Relics of the Modern
Doing up typefaces is not like doing up buildings – more like re-creating the parts from which buildings can be made
European Modernists in the years between the two world wars believed in the new, at the expense of an old that was rotten beyond saving. What are we now to make of the relics left by these designers, who rejected the idea of restoration and re-creation? This is the dilemma behind attempts to do up Modernist artefacts: one with which architects have been seriously engaged for some time.
But doing up typefaces is not like doing up buildings: it is more like re-creating an old form of brick or window frame from which new buildings can be made.

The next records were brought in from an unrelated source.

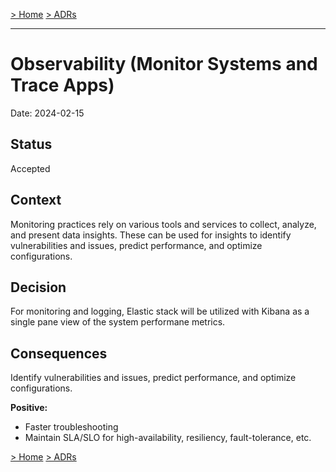 [> Home](../README.md)    [> ADRs](README.md)

---

# Observability (Monitor Systems and Trace Apps)

Date: 2024-02-15

## Status

Accepted

## Context

Monitoring practices rely on various tools and services to collect, analyze, and present data insights. These can be used for insights to identify vulnerabilities and issues, predict performance, and optimize configurations.

## Decision

For monitoring and logging, Elastic stack will be utilized with Kibana as a single pane view of the system performane metrics. 

## Consequences
Identify vulnerabilities and issues, predict performance, and optimize configurations.

**Positive:**

- Faster troubleshooting
- Maintain SLA/SLO for high-availability, resiliency, fault-tolerance, etc.


[> Home](../README.md)    [> ADRs](README.md)
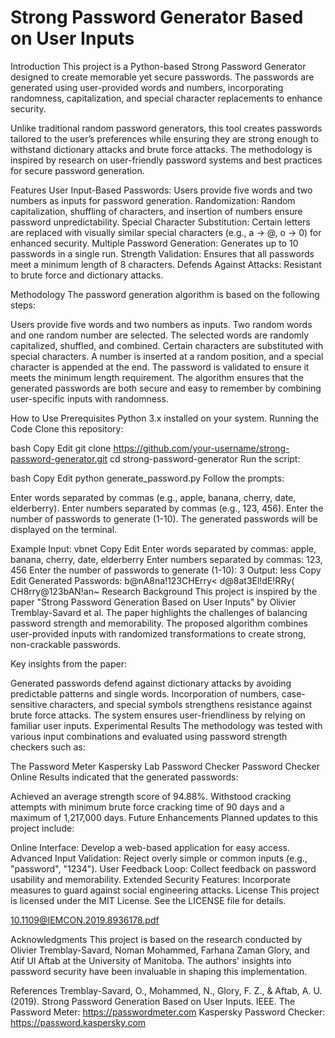 # Strong Password Generator Based on User Inputs



Introduction
This project is a Python-based Strong Password Generator designed to create memorable yet secure passwords. The passwords are generated using user-provided words and numbers, incorporating randomness, capitalization, and special character replacements to enhance security.

Unlike traditional random password generators, this tool creates passwords tailored to the user’s preferences while ensuring they are strong enough to withstand dictionary attacks and brute force attacks. The methodology is inspired by research on user-friendly password systems and best practices for secure password generation.


Features
User Input-Based Passwords: Users provide five words and two numbers as inputs for password generation.
Randomization: Random capitalization, shuffling of characters, and insertion of numbers ensure password unpredictability.
Special Character Substitution: Certain letters are replaced with visually similar special characters (e.g., a → @, o → 0) for enhanced security.
Multiple Password Generation: Generates up to 10 passwords in a single run.
Strength Validation: Ensures that all passwords meet a minimum length of 8 characters.
Defends Against Attacks: Resistant to brute force and dictionary attacks.


Methodology
The password generation algorithm is based on the following steps:

Users provide five words and two numbers as inputs.
Two random words and one random number are selected.
The selected words are randomly capitalized, shuffled, and combined.
Certain characters are substituted with special characters.
A number is inserted at a random position, and a special character is appended at the end.
The password is validated to ensure it meets the minimum length requirement.
The algorithm ensures that the generated passwords are both secure and easy to remember by combining user-specific inputs with randomness.


How to Use
Prerequisites
Python 3.x installed on your system.
Running the Code
Clone this repository:

bash
Copy
Edit
git clone https://github.com/your-username/strong-password-generator.git
cd strong-password-generator
Run the script:

bash
Copy
Edit
python generate_password.py
Follow the prompts:

Enter words separated by commas (e.g., apple, banana, cherry, date, elderberry).
Enter numbers separated by commas (e.g., 123, 456).
Enter the number of passwords to generate (1-10).
The generated passwords will be displayed on the terminal.

Example
Input:
vbnet
Copy
Edit
Enter words separated by commas: apple, banana, cherry, date, elderberry
Enter numbers separated by commas: 123, 456
Enter the number of passwords to generate (1-10): 3
Output:
less
Copy
Edit
Generated Passwords:
b@nA8na!123CHErry<
d@8at3El!dE!RRy(
CH8rry@123bAN!an~
Research Background
This project is inspired by the paper "Strong Password Generation Based on User Inputs" by Olivier Tremblay-Savard et al. The paper highlights the challenges of balancing password strength and memorability. The proposed algorithm combines user-provided inputs with randomized transformations to create strong, non-crackable passwords.



Key insights from the paper:

Generated passwords defend against dictionary attacks by avoiding predictable patterns and single words.
Incorporation of numbers, case-sensitive characters, and special symbols strengthens resistance against brute force attacks.
The system ensures user-friendliness by relying on familiar user inputs.
Experimental Results
The methodology was tested with various input combinations and evaluated using password strength checkers such as:

The Password Meter
Kaspersky Lab Password Checker
Password Checker Online
Results indicated that the generated passwords:

Achieved an average strength score of 94.88%.
Withstood cracking attempts with minimum brute force cracking time of 90 days and a maximum of 1,217,000 days.
Future Enhancements
Planned updates to this project include:

Online Interface: Develop a web-based application for easy access.
Advanced Input Validation: Reject overly simple or common inputs (e.g., "password", "1234").
User Feedback Loop: Collect feedback on password usability and memorability.
Extended Security Features: Incorporate measures to guard against social engineering attacks.
License
This project is licensed under the MIT License. See the LICENSE file for details.


[10.1109@IEMCON.2019.8936178.pdf](https://github.com/user-attachments/files/18574332/10.1109%40IEMCON.2019.8936178.pdf)

Acknowledgments
This project is based on the research conducted by Olivier Tremblay-Savard, Noman Mohammed, Farhana Zaman Glory, and Atif Ul Aftab at the University of Manitoba. The authors' insights into password security have been invaluable in shaping this implementation.

References
Tremblay-Savard, O., Mohammed, N., Glory, F. Z., & Aftab, A. U. (2019). Strong Password Generation Based on User Inputs. IEEE.
The Password Meter: https://passwordmeter.com
Kaspersky Password Checker: https://password.kaspersky.com
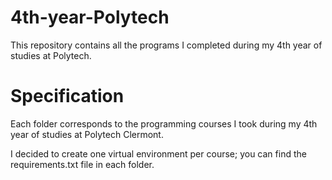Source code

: # 4th-year-Polytech
 This repository contains all the programs I completed during my 4th year of studies at Polytech.

# Specification

Each folder corresponds to the programming courses I took during my 4th year of studies at Polytech Clermont.

I decided to create one virtual environment per course; you can find the requirements.txt file in each folder.
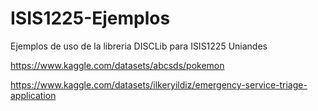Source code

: # ISIS1225-Ejemplos

Ejemplos de uso de la libreria DISCLib para ISIS1225 Uniandes

<https://www.kaggle.com/datasets/abcsds/pokemon>

<https://www.kaggle.com/datasets/ilkeryildiz/emergency-service-triage-application>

This is one of the facts that cripples historical affectations in typefaces, whether the model dates from 1525 or from 1925. The spirit of history in letterforms is not so strong, and is at the mercy of the more powerful factor of overall arrangement of text. It may disappear altogether when the old typeface shows up in an advertisement for dog food. Architype re-creations have the air of a considered attempt at dealing with a chunk of Modernist heritage. So how do they look, in the light of the best intentions of the designers after whom the typefaces are now named?
That these alphabets are non-starters as readable typefaces is beside the point. They were first of all implementations of an ideal of simplicity and rationality. Bayer’s universal alphabet was based on the calculation that “lowercase-only plus strict geometry equals time saved, better comprehension, and greater happiness.” This theory just about floated in the months when people had hopes in the League of Nations, but sank with the Wall Street crash, Stalin and Hitler. Renner’s early characters for Futura have a decorative charm, and led to a usable typeface, in no need of re-creation. The alphabets by Bill, Van Doesburg and Van der Leck are display faces made by painters with ambitions.
The most interesting of these alphabets is the Tschichold. It was published as a pull-out section of Typographische Mitteilungen, March 1930, under the weary title “noch eine neue schrift” (“yet another new alphabet”). But, Tschichold explained, this was not just a set of new forms. It was part of the collective attempt to come to terms with the problems of alphabetic representation: a live issue in Germany at the time. Tschichold’s typewritten annotations to the specimen have been omitted from almost every subsequent reproduction of the letters. But you can see them reprinted with the whole article in the edition of Tschichold’s writings edited and published by Günter Bose and Erich Brinkmann. What does Architype Tschichold do with this exploration of phonetics? Throws it away, by adding characters such as “k,” “y,” “z” and “ß.” This undermines the foundation of the alphabet. It is like adding a pitched roof to the Bauhaus buildings.
The Tschichold alphabet may serve to remind us that formal innovation has meaning only when connected to a context of human need and use. Any life in the relics of Modernism comes from this connection. The Architype adaptations are without it. So too are the Fuse alphabets, which have not been able to escape from the trap of empty formal play.
There are areas of socio-linguistic need that could provide work for typeface designers. The resurgence of minority languages and scripts, and the possibilities that digital technology offers here; typefaces for disadvantaged readers; alphabets for new technologies of information capture and display. These are all areas where formal innovation becomes necessary rather than just pretty. The logic of Modernism points there.